There are so many marketing toys and gadgets independent hotels can play with these days, it can give you a headache. Chat boxes, price checkers and pop-ups on your website, retargeting schemes, Facebook lookalike marketing, metasearch, geo-fencing, commission-only advertising, sponsorships, whirligigs and whimsies – more than anybody needs.

And there’s an army out there busy trying to sell you new ones.

Thing is, you can’t do them all. Or even most of them. Not with any real degree of effectiveness. The more of them you try to incorporate into a limited marketing budget, the less impact any of them will have. Doing a whole lot of things halfway probably isn’t going to do as much for you as being more selective and aggressive. 

It’s really pretty much like back when advertising only really employed print or broadcast. Running a small ad in a dozen magazines wasn’t going to have as much impact as running bigger ads in the six that would do the best job of reaching your target.

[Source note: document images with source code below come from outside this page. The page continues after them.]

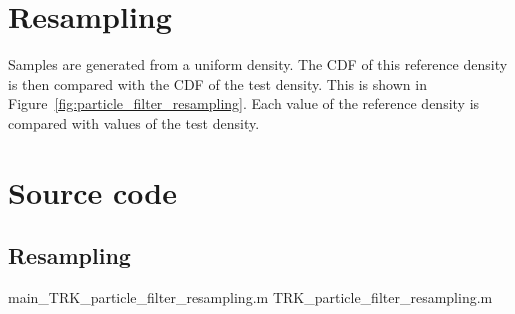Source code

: \section{Resampling}
Samples are generated from a uniform density.  The CDF of this reference density is then compared with the CDF of the test density.  This is shown in Figure~\ref{fig:particle_filter_resampling}.  Each value of the reference density is compared with values of the test density.  

\newpage
\tiny
\appendix
\section{Source code}
\subsection{Resampling}
						{main_TRK_particle_filter_resampling.m}
								{TRK_particle_filter_resampling.m}

\normalsize


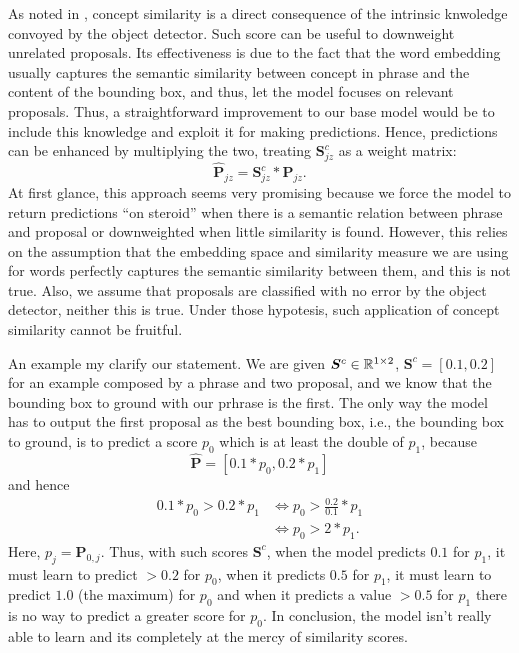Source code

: As noted in \cite{chen2018knowledge}, concept similarity is a direct
consequence of the intrinsic knwoledge convoyed by the object
detector. Such score can be useful to downweight unrelated proposals.
Its effectiveness is due to the fact that the word embedding usually
captures the semantic similarity between concept in phrase and the
content of the bounding box, and thus, let the model focuses on
relevant proposals. Thus, a straightforward improvement to our base
model would be to include this knowledge and exploit it for making
predictions. Hence, predictions can be enhanced by multiplying the
two, treating $\bm{S}^c_{jz}$ as a weight matrix:
\begin{equation}
  \bm{\hat{P}}_{jz} = \bm{S}^c_{jz} * \bm{P}_{jz}.
\end{equation}
At first glance, this approach seems very promising because we force
the model to return predictions ``on steroid'' when there is a
semantic relation between phrase and proposal or downweighted when
little similarity is found. However, this relies on the assumption
that the embedding space and similarity measure we are using for words
perfectly captures the semantic similarity between them, and this is
not true. Also, we assume that proposals are classified with no error
by the object detector, neither this is true. Under those hypotesis,
such application of concept similarity cannot be fruitful. 

An example my clarify our statement. We are given $\bm{S}^c \in
\mathbb{R}^{1 \times 2}$, $\bm{S}^c = [0.1, 0.2]$ for an example composed by a
phrase and two proposal, and we know that the bounding box to ground
with our prhrase is the first. The only way the model has to output
the first proposal as the best bounding box, i.e., the bounding box to
ground, is to predict a score $p_{0}$ which is at least the double of
$p_{1}$, because
\begin{equation}
  \bm{\hat{P}} = [0.1 * p_{0}, 0.2 * p_{1}]
\end{equation}
and hence
\begin{equation}
\begin{split}
0.1 * p_{0} > 0.2 * p_{1} & \iff p_{0} >  \frac{0.2}{0.1} * p_{1} \\
  & \iff p_{0} > 2 * p_{1}.
\end{split}
\end{equation}
Here, $p_{j} = \bm{P}_{0,j}$. Thus, with such scores $\bm{S}^c$, when
the model predicts $0.1$ for $p_1$, it must learn to predict $> 0.2$
for $p_0$, when it predicts $0.5$ for $p_1$, it must learn to predict
$1.0$ (the maximum) for $p_0$ and when it predicts a value $> 0.5$ for
$p_1$ there is no way to predict a greater score for $p_0$. In
conclusion, the model isn't really able to learn and its completely at
the mercy of similarity scores.

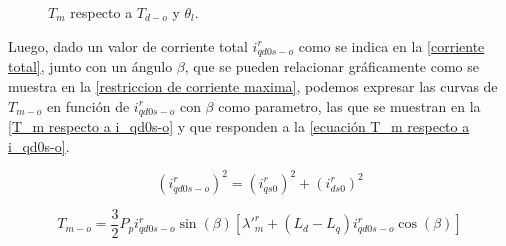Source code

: \documentclass[a4paper, 10pt, onecolumn,journal]{ieeeconf}
\begin{document}
\begin{figure}[H]
    \centering
    \begin{adjustbox}{scale = 0.6}
    \end{adjustbox}
    \caption{$T_m$ respecto a $T_{d-o}$ y $\theta_l$.}
    \label{T_m en función de la posición y T_do}
\end{figure}

Luego, dado un valor de corriente total $i^{r}_{qd0s-o}$ como se indica en la \cref{corriente total}, junto con un
ángulo $\beta$, que se pueden relacionar
gráficamente como se muestra en la \cref{restriccion de corriente maxima}, podemos expresar
las curvas de $T_{m-o}$ en función de $i^{r}_{qd0s-o}$ con $\beta$ como parametro, las que
se muestran en la \cref{T_m respecto a i_qd0s-o} y que responden a la \cref{ecuación T_m respecto a i_qd0s-o}.


\begin{equation}
    \left(i^{r}_{qd0s-o}\right)^2 = \left(i^{r}_{qs0}\right)^2 + \left(i^{r}_{ds0}\right)^2
    \label{corriente total}
\end{equation}

\begin{equation}
    T_{m-o} = \frac{3}{2} P_p i^r_{qd0s-o}\sin(\beta)\left[\lambda'^r_m + (L_d - L_q) i^r_{qd0s-o}\cos(\beta)\right]
    \label{ecuación T_m respecto a i_qd0s-o}
\end{equation}
\end{document}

So maybe it’s worth taking a hard look at who you want to reach, what you want them to know and what the best channels are to do it.

Remember when your mom wouldn’t let you get a new toy unless you got rid of an old one? It’s the same kind of thing here. When you’re drawn to a Shiny New Thing, ask yourself which of the Shiny Things you’re already using it ought to replace.

It’s sort of like choosing between whispering to a whole lot of people or shouting to a smaller, better qualified group.